旦那さんとの間に息子さんが一人。その息子さんは母親を残し、遠く離れた東京で仕事をしていた。
雪降る田舎町の独り暮らしは、想像以上に苛酷だ。足場が悪い冬場は特に外出しにくくなる。足の悪い奥さんは尚更だった。
『わざわざチェーン店じゃない、個人経営のうちの店をご指名くださるんだ。それも高いクリーニング代を払ってね。これくらいはサービスしないと』と、母親は口癖のように言った。
家は四十年前からクリーニング店を営んでいる。

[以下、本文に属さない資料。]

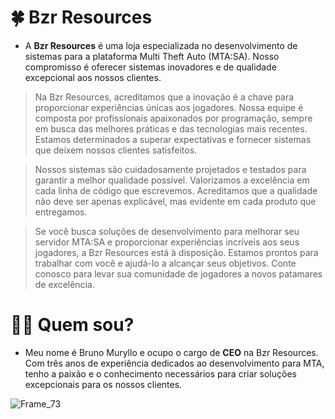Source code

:# 🍀 Bzr Resources
- A **Bzr Resources** é uma loja especializada no desenvolvimento de sistemas para a plataforma Multi Theft Auto (MTA:SA). Nosso compromisso é oferecer sistemas inovadores e de qualidade excepcional aos nossos clientes.

> Na Bzr Resources, acreditamos que a inovação é a chave para proporcionar experiências únicas aos jogadores. Nossa equipe é composta por profissionais apaixonados por programação, sempre em busca das melhores práticas e das tecnologias mais recentes. Estamos determinados a superar expectativas e fornecer sistemas que deixem nossos clientes satisfeitos.

> Nossos sistemas são cuidadosamente projetados e testados para garantir a melhor qualidade possível. Valorizamos a excelência em cada linha de código que escrevemos. Acreditamos que a qualidade não deve ser apenas explicável, mas evidente em cada produto que entregamos.

> Se você busca soluções de desenvolvimento para melhorar seu servidor MTA:SA e proporcionar experiências incríveis aos seus jogadores, a Bzr Resources está à disposição. Estamos prontos para trabalhar com você e ajudá-lo a alcançar seus objetivos. Conte conosco para levar sua comunidade de jogadores a novos patamares de excelência.

# 🧙‍♂️ Quem sou?
- Meu nome é Bruno Muryllo e ocupo o cargo de **CEO** na Bzr Resources. Com três anos de experiência dedicados ao desenvolvimento para MTA, tenho a paixão e o conhecimento necessários para criar soluções excepcionais para os nossos clientes.
  
![Frame_73](https://github.com/Bzr-Resources/.github/assets/116700259/a4949d4a-17c2-4451-a27e-1f83090594b4)
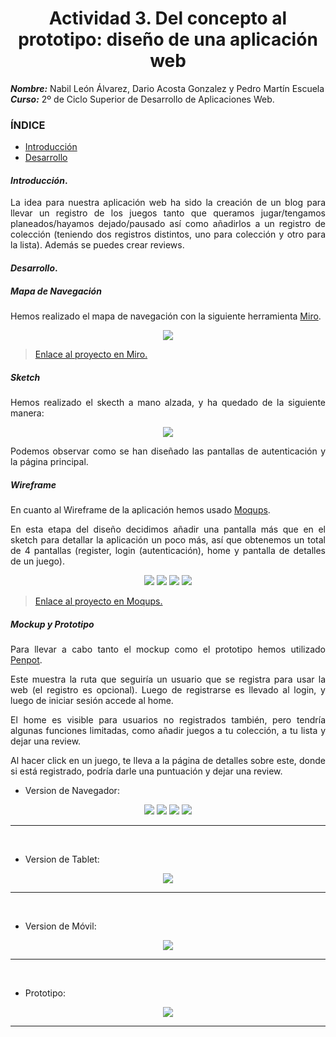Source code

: <div align="justify">
<center>

# Actividad 3. Del concepto al prototipo: diseño de una aplicación web


</center>

***Nombre:*** Nabil León Álvarez, Dario Acosta Gonzalez y Pedro Martín Escuela 
<br>
***Curso:*** 2º de Ciclo Superior de Desarrollo de Aplicaciones Web.

### ÍNDICE

+ [Introducción](#id1)
+ [Desarrollo](#id2)


#### ***Introducción***. <a name="id1"></a>

La idea para nuestra aplicación web ha sido la creación de un blog para llevar un registro de los juegos tanto que queramos jugar/tengamos planeados/hayamos dejado/pausado así como añadirlos a un registro de colección (teniendo dos registros distintos, uno para colección y otro para la lista). Además se puedes crear reviews.

#### ***Desarrollo***. <a name="id2"></a>

##### Mapa de Navegación
Hemos realizado el mapa de navegación con la siguiente herramienta [Miro](miro.com). 


<div align="center"><img src="./img/DOR-mapa-nav.jpg"></div>

> [Enlace al proyecto en Miro.](https://miro.com/welcomeonboard/OWEvV2JHUXF5bFlTekl0MGxaVWdPclpRZlh2enhHZEg1cjVsdHJCTnhBbFo2U2x2Qjh1VXFZOXlvaW9GRlQ3anl2RXlFUytZOUxTNVowSGJVNmlHekwxZjdkR2E2WnhWZmpPR3dTSDQ3VEdjOWlFL1NLMmdxeGxPR1lyNG9kRVVhWWluRVAxeXRuUUgwWDl3Mk1qRGVRPT0hdjE=?share_link_id=344454388427)

##### Sketch
Hemos realizado el skecth a mano alzada, y ha quedado de la siguiente manera:

<div align="center"><img src="./img/DOR-sketch.PNG"></div>

Podemos observar como se han diseñado las pantallas de autenticación y la página principal.


##### Wireframe
En cuanto al Wireframe de la aplicación hemos usado [Moqups](moqups.com/es). 

En esta etapa del diseño decidimos añadir una pantalla más que en el sketch para detallar la aplicación un poco más, así que obtenemos un total de 4 pantallas (register, login (autenticación), home y pantalla de detalles de un juego).


<div align="center">
    <img src="./img/DOR-wf-1.png">
    <img src="./img/DOR-wf-2.png">
    <img src="./img/DOR-wf-3.png">
    <img src="./img/DOR-wf-4.png">
</div>

> [Enlace al proyecto en Moqups.](https://app.moqups.com/izG072Ba1bnODchJuS7rsXmJGD67F0t9/view/page/ad64222d5)


##### Mockup y Prototipo

Para llevar a cabo tanto el mockup como el prototipo hemos utilizado [Penpot](https://penpot.app/). 

Este muestra la ruta que seguiría un usuario que se registra para usar la web (el registro es opcional). Luego de registrarse es llevado al login, y luego de iniciar sesión accede al home. 

El home es visible para usuarios no registrados también, pero tendría algunas funciones limitadas, como añadir juegos a tu colección, a tu lista y dejar una review. 

Al hacer click en un juego, te lleva a la página de detalles sobre este, donde si está registrado, podría darle una puntuación y dejar una review.

- Version de Navegador:

<div align="center">
    <img src="./img/register.png">
    <img src="./img/login.png">
    <img src="./img/home-web.png">
    <img src="./img/game.png">

</div>

***

<br>

- Version de Tablet:

<div align="center"><img src="./img/tablet-view.png"></div>

***

<br>

- Version de Móvil:

<div align="center"><img src="./img/phone-view.png"></div>

***

<br>

- Prototipo:

<div align="center"><img src="./img/DOR-prototipo.png"></div>

***


</div>
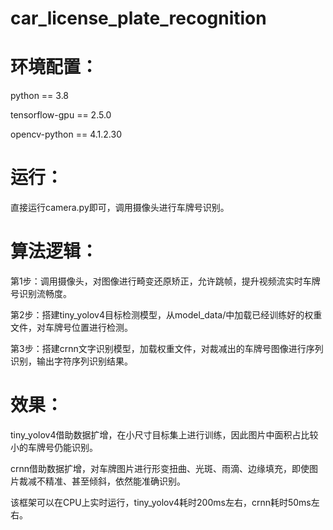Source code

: # car_license_plate_recognition

# 环境配置：

python == 3.8

tensorflow-gpu == 2.5.0

opencv-python == 4.1.2.30

# 运行：

直接运行camera.py即可，调用摄像头进行车牌号识别。

# 算法逻辑：

第1步：调用摄像头，对图像进行畸变还原矫正，允许跳帧，提升视频流实时车牌号识别流畅度。

第2步：搭建tiny_yolov4目标检测模型，从model_data/中加载已经训练好的权重文件，对车牌号位置进行检测。

第3步：搭建crnn文字识别模型，加载权重文件，对裁减出的车牌号图像进行序列识别，输出字符序列识别结果。

# 效果：

tiny_yolov4借助数据扩增，在小尺寸目标集上进行训练，因此图片中面积占比较小的车牌号仍能识别。

crnn借助数据扩增，对车牌图片进行形变扭曲、光斑、雨滴、边缘填充，即使图片裁减不精准、甚至倾斜，依然能准确识别。

该框架可以在CPU上实时运行，tiny_yolov4耗时200ms左右，crnn耗时50ms左右。
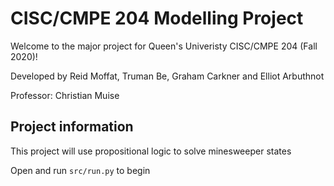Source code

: # CISC/CMPE 204 Modelling Project

Welcome to the major project for Queen's Univeristy CISC/CMPE 204 (Fall 2020)!

Developed by Reid Moffat, Truman Be, Graham Carkner and Elliot Arbuthnot

Professor: Christian Muise

## Project information

This project will use propositional logic to solve minesweeper states

Open and run `src/run.py` to begin
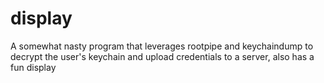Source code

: # display
A somewhat nasty program that leverages rootpipe and keychaindump to decrypt the user's keychain and upload credentials to a server, also has a fun display
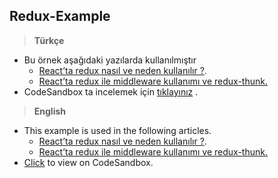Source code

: 
## Redux-Example

> **Türkçe**

 - Bu örnek aşağıdaki yazılarda kullanılmıştır 
	 - [React’ta redux nasıl ve neden kullanılır ?](https://medium.com/software-development-turkey/reactta-redux-nas%C4%B1l-ve-neden-kullan%C4%B1l%C4%B1r-f8e14ff1fdbc).
	 - [React’ta redux ile middleware kullanımı ve redux-thunk.](https://medium.com/software-development-turkey/reactta-redux-ile-middleware-kullan%C4%B1m%C4%B1-ve-redux-thunk-d46445f7b9c6)
- CodeSandbox ta incelemek için [tıklayınız](https://codesandbox.io/s/cocky-wood-nkx2e?from-embed) .
> **English**

 - This example is used in the following articles.
	 - [React’ta redux nasıl ve neden kullanılır ?](https://medium.com/software-development-turkey/reactta-redux-nas%C4%B1l-ve-neden-kullan%C4%B1l%C4%B1r-f8e14ff1fdbc).
	 - [React’ta redux ile middleware kullanımı ve redux-thunk.](https://medium.com/software-development-turkey/reactta-redux-ile-middleware-kullan%C4%B1m%C4%B1-ve-redux-thunk-d46445f7b9c6)
- [Click](https://codesandbox.io/s/cocky-wood-nkx2e?from-embed) to view on CodeSandbox.
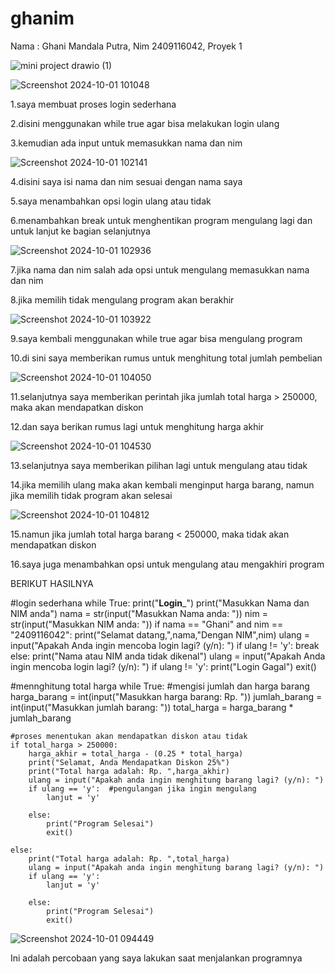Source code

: # ghanim
Nama : Ghani Mandala Putra, Nim 2409116042, Proyek 1

![mini project  drawio (1)](https://github.com/user-attachments/assets/bc49676b-2bab-4e77-8981-a937173e151b)

![Screenshot 2024-10-01 101048](https://github.com/user-attachments/assets/68e5d124-adc2-4d48-9f4d-5875624bbd84)

1.saya membuat proses login sederhana 

2.disini menggunakan while true agar bisa melakukan login ulang 

3.kemudian ada input untuk memasukkan nama dan nim


![Screenshot 2024-10-01 102141](https://github.com/user-attachments/assets/9c4be7a0-d7c2-4633-b61b-d9bd7d30b370)

4.disini saya isi nama dan nim  sesuai dengan nama saya

5.saya menambahkan opsi login ulang atau tidak

6.menambahkan break untuk menghentikan program mengulang lagi dan untuk lanjut ke bagian selanjutnya

![Screenshot 2024-10-01 102936](https://github.com/user-attachments/assets/0c7323ea-cb0e-4dc5-aa1f-7d7eb9e85dea)

7.jika nama dan nim salah ada opsi untuk mengulang memasukkan nama dan nim

8.jika memilih tidak mengulang program akan berakhir

![Screenshot 2024-10-01 103922](https://github.com/user-attachments/assets/6d922bdb-2436-4e33-9d16-b737f1877c22)

9.saya kembali menggunakan while true agar bisa mengulang program

10.di sini saya memberikan rumus untuk menghitung total jumlah pembelian

![Screenshot 2024-10-01 104050](https://github.com/user-attachments/assets/5230daef-c463-4048-b881-0d4143367fa5)

11.selanjutnya saya memberikan perintah jika jumlah total harga > 250000, maka akan mendapatkan diskon

12.dan saya berikan rumus lagi untuk menghitung harga akhir

![Screenshot 2024-10-01 104530](https://github.com/user-attachments/assets/53e6a22a-8fed-4008-ac55-b486913d6ee9)

13.selanjutnya saya memberikan pilihan lagi untuk mengulang atau tidak

14.jika memilih ulang maka akan kembali menginput harga barang, namun jika memilih tidak program akan selesai

![Screenshot 2024-10-01 104812](https://github.com/user-attachments/assets/07eddf47-47f6-432b-8924-083d9e987f39)

15.namun jika jumlah total harga barang < 250000, maka tidak akan mendapatkan diskon

16.saya juga menambahkan opsi untuk mengulang atau mengakhiri program

BERIKUT HASILNYA


#login sederhana
while True:
    print("__________Login___________")
    print("Masukkan Nama dan NIM anda")
    nama = str(input("Masukkan Nama anda: "))
    nim = str(input("Masukkan NIM anda: "))
    if nama == "Ghani" and nim == "2409116042":
        print("Selamat datang,",nama,"Dengan NIM",nim)
        ulang = input("Apakah Anda ingin mencoba login lagi? (y/n): ")
        if ulang != 'y': break 
    else:
        print("Nama atau NIM anda tidak dikenal")
        ulang = input("Apakah Anda ingin mencoba login lagi? (y/n): ")
        if ulang != 'y':
            print("Login Gagal")
            exit()

#mennghitung total harga
while True:
    #mengisi jumlah dan harga barang
    harga_barang = int(input("Masukkan harga barang: Rp. "))
    jumlah_barang = int(input("Masukkan jumlah barang: "))
    total_harga = harga_barang * jumlah_barang

    #proses menentukan akan mendapatkan diskon atau tidak
    if total_harga > 250000:
        harga_akhir = total_harga - (0.25 * total_harga)
        print("Selamat, Anda Mendapatkan Diskon 25%")
        print("Total harga adalah: Rp. ",harga_akhir)
        ulang = input("Apakah anda ingin menghitung barang lagi? (y/n): ")
        if ulang == 'y':  #pengulangan jika ingin mengulang
            lanjut = 'y'
        
        else:
            print("Program Selesai")
            exit()

    else:
        print("Total harga adalah: Rp. ",total_harga)
        ulang = input("Apakah anda ingin menghitung barang lagi? (y/n): ")
        if ulang == 'y':
            lanjut = 'y'
        
        else:
            print("Program Selesai")
            exit()


![Screenshot 2024-10-01 094449](https://github.com/user-attachments/assets/ca99e296-a85e-408e-b25c-946d7b04e2e8)

Ini adalah percobaan yang saya lakukan saat menjalankan programnya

一人娘だった母親が祖父から継いだ店を切り盛りしていた。
奥さんの家を出てから自宅兼、店のある商店街へ戻る途中、土手沿いの道を歩いた。
日陰が多い道は残雪が多く、深い轍ができていた。しゃばしゃばの道を、一台の軽トラックが通り過ぎてゆく。
ふと道端に青色が目についた。
よく見ると轍の中にマフラーが落ちているではないか。
先程、トラックが通り過ぎたばかり。しゃばしゃばの泥水中に、マフラーが沈んでいた。
春先はよく落とし物が見つる。
落としたそばから新雪が降り積もるから、気がついて探しいったときは、すでにれ手遅れだ。
大概、春先になって、濡れ鼠になったところを発見される。それが新聞や雑誌などの紙類なら半分溶けた状態で見つかる
帽子や片方だけの手袋は、死んだ動物みたいになっているから、誰も拾いたくないのだ。
持ち主が通っても、以前の姿とは様変わりしているから自分の物だと気がつかずに通りすぎてしまう。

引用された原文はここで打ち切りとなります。